Сольнес. Там, видите ли, Гильда, в этом чужом городе я все ходил, ходил, и думал, и размышлял про себя. И мне вдруг стало ясно, для чего Он взял у меня моих малюток. Для того, чтобы мне не к чему было привязаться на свете... чтоб мне не знать любви и счастья. Мне следовало быть только строителем и больше ничем. Вся моя жизнь должна была уйти на то, чтобы только строить для него (со смехом). Да не тут-то было!
Гильда. Что же вы сделали?
Сольнес. Сначала все думал, испытывал себя...
Гильда. А потом?
Сольнес. Потом сделал невозможное! И я - как Он.
Гильда. Невозможное!
Сольнес. Никогда прежде у меня не хватало духу свободно подыматься на высоту. Но в тот день - хватило.
Гильда (вскакивая). Да, да, вы взошли!
Сольнес. И вот, когда я стоял там, на самом верху и повесил венок на флюгер, я сказал Ему: слушай меня, Всемогущий! С этих пор я хочу быть свободным строителем - в своем роде, как Ты - в своем. Не хочу больше строить храмов Тебе, а лишь семейные очаги для людей.
Гильда (с широко раскрытыми, сияющими глазами). Так вот пение, которое я слышала в воздухе!
Сольнес. Но я прогадал. Он был прав.
Гильда. Как так?
Сольнес (уныло). Строить семейные очаги для людей не стоит медного гроша, Гильда.
Гильда. Вот как вы теперь заговорили!
Сольнес. Да, теперь-то я прозрел... Так вот что вышло из моей затея. Не на что оглянуться. Ничего я, в сущности, не создал. И ничем не пожертвовал ради возможности создать что-нибудь. И в результате - ничтожество, полное ничтожество.

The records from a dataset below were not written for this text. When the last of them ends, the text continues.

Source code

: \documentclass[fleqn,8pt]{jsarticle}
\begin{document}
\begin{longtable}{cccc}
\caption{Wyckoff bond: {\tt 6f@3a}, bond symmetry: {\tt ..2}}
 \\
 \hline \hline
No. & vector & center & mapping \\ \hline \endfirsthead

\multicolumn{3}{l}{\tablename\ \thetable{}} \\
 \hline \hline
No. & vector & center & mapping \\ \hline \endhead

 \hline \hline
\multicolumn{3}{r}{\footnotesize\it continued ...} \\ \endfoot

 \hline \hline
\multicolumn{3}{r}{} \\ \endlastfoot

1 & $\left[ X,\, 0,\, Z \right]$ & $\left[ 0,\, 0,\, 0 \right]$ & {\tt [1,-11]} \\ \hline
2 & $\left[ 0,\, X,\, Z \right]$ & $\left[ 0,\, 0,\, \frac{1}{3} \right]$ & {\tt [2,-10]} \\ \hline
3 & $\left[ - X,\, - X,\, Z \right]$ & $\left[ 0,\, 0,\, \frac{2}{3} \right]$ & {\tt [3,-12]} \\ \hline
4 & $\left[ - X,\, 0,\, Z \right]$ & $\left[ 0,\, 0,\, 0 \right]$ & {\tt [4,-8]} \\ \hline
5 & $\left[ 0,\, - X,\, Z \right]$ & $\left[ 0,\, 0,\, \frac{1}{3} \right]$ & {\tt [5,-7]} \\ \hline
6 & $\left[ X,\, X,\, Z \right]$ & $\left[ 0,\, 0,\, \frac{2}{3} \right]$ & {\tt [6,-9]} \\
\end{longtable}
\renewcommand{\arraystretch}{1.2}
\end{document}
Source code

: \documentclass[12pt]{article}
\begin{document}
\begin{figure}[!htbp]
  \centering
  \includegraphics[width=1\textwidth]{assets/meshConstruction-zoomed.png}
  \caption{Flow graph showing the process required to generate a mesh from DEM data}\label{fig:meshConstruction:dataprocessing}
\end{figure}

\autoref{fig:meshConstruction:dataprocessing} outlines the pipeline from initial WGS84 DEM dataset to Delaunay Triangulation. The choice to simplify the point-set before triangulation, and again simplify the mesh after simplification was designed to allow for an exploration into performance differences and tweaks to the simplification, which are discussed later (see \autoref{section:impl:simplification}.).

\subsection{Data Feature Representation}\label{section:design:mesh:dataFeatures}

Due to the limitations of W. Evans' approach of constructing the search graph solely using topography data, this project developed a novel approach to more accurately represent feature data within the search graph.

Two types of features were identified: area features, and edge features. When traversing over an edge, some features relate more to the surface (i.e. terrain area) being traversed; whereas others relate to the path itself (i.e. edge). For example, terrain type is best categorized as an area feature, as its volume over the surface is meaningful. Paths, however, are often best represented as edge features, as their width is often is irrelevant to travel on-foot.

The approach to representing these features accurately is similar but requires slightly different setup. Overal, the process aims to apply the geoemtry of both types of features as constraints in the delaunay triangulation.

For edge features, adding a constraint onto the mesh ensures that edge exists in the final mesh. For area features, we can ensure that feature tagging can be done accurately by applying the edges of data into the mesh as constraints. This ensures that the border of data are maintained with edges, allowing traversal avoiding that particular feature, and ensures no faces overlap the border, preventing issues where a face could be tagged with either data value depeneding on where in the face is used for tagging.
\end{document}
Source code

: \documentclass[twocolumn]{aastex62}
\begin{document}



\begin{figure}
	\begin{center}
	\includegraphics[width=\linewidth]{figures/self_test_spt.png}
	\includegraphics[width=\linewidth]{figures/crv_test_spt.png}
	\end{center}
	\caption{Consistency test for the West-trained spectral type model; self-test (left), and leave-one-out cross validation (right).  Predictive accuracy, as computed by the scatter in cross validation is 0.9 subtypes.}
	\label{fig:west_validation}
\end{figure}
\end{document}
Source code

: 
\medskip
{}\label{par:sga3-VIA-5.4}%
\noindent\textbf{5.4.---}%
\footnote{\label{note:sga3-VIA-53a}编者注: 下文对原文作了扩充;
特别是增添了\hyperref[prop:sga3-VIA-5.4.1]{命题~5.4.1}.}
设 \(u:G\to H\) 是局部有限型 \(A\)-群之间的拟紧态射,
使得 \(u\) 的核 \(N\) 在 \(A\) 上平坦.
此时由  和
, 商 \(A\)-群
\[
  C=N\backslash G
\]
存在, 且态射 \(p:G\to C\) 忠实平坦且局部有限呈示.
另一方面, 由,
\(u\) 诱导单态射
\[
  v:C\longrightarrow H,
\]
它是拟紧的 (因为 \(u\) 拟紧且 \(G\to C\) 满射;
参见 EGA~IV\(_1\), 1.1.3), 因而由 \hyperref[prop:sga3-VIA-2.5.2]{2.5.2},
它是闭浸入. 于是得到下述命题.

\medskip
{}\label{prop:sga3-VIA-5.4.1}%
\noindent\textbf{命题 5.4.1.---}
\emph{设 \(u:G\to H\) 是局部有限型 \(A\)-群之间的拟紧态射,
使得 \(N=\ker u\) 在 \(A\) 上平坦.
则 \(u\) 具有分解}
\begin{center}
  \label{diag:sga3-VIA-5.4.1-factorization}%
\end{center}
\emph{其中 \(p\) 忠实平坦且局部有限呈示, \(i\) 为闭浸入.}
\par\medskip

Это только новый вариант на старую тему. Сколько раз рассказывал уже нам Ибсен, что вся его прошлая великая деятельность ни к чему не привела!

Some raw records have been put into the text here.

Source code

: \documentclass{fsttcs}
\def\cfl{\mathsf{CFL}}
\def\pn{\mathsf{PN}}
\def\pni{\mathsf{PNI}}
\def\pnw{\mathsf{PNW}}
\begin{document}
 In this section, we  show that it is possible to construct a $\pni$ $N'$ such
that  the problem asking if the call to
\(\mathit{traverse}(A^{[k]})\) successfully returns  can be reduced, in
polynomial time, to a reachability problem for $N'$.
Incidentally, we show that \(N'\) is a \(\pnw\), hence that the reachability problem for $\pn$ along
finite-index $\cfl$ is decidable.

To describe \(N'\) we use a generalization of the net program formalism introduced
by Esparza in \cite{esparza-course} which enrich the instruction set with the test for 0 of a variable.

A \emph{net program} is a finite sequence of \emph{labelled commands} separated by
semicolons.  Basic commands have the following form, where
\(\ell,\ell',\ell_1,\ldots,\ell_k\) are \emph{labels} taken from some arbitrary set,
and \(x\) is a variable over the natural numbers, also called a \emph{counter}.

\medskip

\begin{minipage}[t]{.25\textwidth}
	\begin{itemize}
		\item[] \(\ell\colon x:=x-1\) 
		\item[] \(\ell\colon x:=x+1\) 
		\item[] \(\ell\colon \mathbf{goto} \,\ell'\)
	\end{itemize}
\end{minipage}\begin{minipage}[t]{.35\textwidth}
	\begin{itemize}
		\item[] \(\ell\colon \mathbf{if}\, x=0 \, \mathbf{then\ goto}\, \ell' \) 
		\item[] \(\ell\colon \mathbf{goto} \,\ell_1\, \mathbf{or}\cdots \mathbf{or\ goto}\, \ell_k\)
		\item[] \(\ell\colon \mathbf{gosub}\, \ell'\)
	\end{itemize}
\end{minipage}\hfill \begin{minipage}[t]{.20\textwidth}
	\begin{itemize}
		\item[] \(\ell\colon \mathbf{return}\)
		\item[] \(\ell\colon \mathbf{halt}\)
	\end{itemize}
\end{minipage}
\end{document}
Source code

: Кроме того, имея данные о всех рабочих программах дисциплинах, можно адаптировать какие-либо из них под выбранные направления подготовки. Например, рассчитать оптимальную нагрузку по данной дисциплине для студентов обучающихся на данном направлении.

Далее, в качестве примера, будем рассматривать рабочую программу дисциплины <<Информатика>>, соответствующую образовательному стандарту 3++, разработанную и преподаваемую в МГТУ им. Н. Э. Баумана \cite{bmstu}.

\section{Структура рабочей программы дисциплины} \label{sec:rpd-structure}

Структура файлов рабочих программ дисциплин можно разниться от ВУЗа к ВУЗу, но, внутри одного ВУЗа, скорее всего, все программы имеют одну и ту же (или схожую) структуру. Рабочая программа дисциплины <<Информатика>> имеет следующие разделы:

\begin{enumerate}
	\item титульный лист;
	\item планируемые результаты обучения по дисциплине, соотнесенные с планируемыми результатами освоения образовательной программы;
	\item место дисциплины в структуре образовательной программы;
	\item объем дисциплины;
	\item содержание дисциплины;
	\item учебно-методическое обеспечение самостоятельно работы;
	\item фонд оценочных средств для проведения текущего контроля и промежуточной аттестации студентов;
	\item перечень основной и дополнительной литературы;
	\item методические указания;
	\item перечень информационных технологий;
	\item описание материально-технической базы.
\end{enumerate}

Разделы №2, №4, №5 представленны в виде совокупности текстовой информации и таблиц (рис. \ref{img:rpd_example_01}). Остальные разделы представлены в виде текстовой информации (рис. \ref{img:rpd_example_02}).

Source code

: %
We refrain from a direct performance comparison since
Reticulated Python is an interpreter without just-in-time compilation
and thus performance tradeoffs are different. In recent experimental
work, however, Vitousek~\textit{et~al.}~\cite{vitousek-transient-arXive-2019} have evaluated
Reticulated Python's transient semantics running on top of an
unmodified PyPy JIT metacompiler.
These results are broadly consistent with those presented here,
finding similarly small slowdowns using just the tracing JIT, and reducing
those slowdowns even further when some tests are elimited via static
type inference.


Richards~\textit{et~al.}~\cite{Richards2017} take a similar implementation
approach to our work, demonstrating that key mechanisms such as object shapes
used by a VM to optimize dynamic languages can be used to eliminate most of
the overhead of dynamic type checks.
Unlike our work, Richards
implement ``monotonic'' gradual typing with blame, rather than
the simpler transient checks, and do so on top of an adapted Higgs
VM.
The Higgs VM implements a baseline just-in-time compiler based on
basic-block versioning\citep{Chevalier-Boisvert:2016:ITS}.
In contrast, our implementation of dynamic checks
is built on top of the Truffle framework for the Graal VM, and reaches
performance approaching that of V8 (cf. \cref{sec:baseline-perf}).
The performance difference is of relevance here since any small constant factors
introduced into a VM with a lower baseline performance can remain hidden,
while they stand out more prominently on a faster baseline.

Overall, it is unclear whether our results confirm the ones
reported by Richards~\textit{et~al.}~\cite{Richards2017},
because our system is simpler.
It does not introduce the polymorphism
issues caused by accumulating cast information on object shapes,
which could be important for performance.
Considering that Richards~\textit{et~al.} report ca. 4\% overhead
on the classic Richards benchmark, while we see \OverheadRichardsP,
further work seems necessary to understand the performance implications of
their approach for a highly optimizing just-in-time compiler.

Когда он писал "Бранда", "Кесаря и галилеянина", он только строил уютные семейные очаги для людей. А строить очаги не стоит медного гроша.
Подумайте: Бранд - только уютный очаг. Вера, согревающая человечество, приравнивается к обыкновенному жизненному удобству. Ибсен хочет строить никому ненужные башни со шпилями: только ненужное приобретает в его глазах значение. Даже вера, так как она нужна и полезна, им отвергнута.

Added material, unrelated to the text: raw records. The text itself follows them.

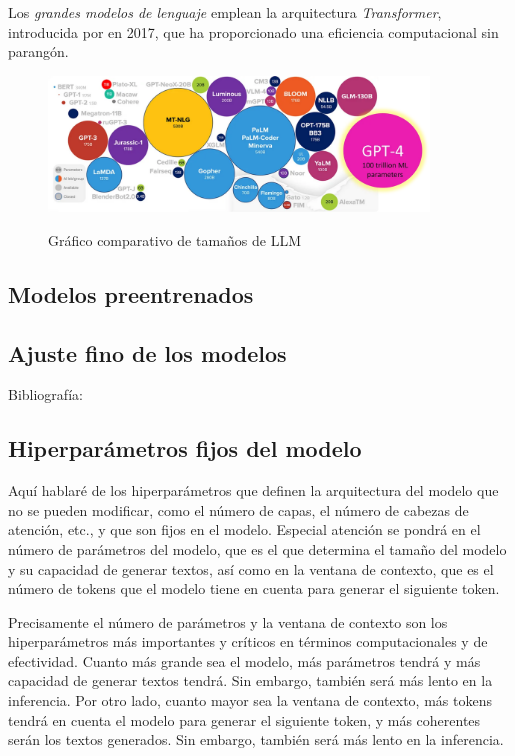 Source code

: Los \textit{grandes modelos de lenguaje} emplean la arquitectura \textit{Transformer}, introducida por \citeauthor{vaswaniAttentionAllYou2017} en 2017, que ha proporcionado una eficiencia computacional sin parangón.

\begin{figure}[h]
    \caption{Gráfico comparativo de tamaños de LLM}
    \centering
    \includegraphics[width=0.9\textwidth]{./figuras/LLMs_sizes.png}
    \label{fig:llm_sizes}
\end{figure}

\subsection{Modelos preentrenados}
\subsection{Ajuste fino de los modelos}
Bibliografía: \cite{chamandFinetuneYourClassifier2022}

\subsection{Hiperparámetros fijos del modelo}
Aquí hablaré de los hiperparámetros que definen la arquitectura del modelo que no se pueden modificar, como el número de capas, el número de cabezas de atención, etc., y que son fijos en el modelo. Especial atención se pondrá en el número de parámetros del modelo, que es el que determina el tamaño del modelo y su capacidad de generar textos, así como en la ventana de contexto, que es el número de tokens que el modelo tiene en cuenta para generar el siguiente token.

Precisamente el número de parámetros y la ventana de contexto son los hiperparámetros más importantes y críticos en términos computacionales y de efectividad. Cuanto más grande sea el modelo, más parámetros tendrá y más capacidad de generar textos tendrá. Sin embargo, también será más lento en la inferencia. Por otro lado, cuanto mayor sea la ventana de contexto, más tokens tendrá en cuenta el modelo para generar el siguiente token, y más coherentes serán los textos generados. Sin embargo, también será más lento en la inferencia.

Можно ли думать, что Ибсен опасен? Когда древний змей хотел соблазнить первых людей, он обещал им силу и власть. Будете сами богами, - говорил он. - Ибсен ничего не обещает. Он только рассказывает что-то странное и непонятное и потому абсолютно неприемлемое. Кого он может соблазнить? Неверующих? Они ищут счастья. Верующих? У них есть вера - они уже получили награду свою.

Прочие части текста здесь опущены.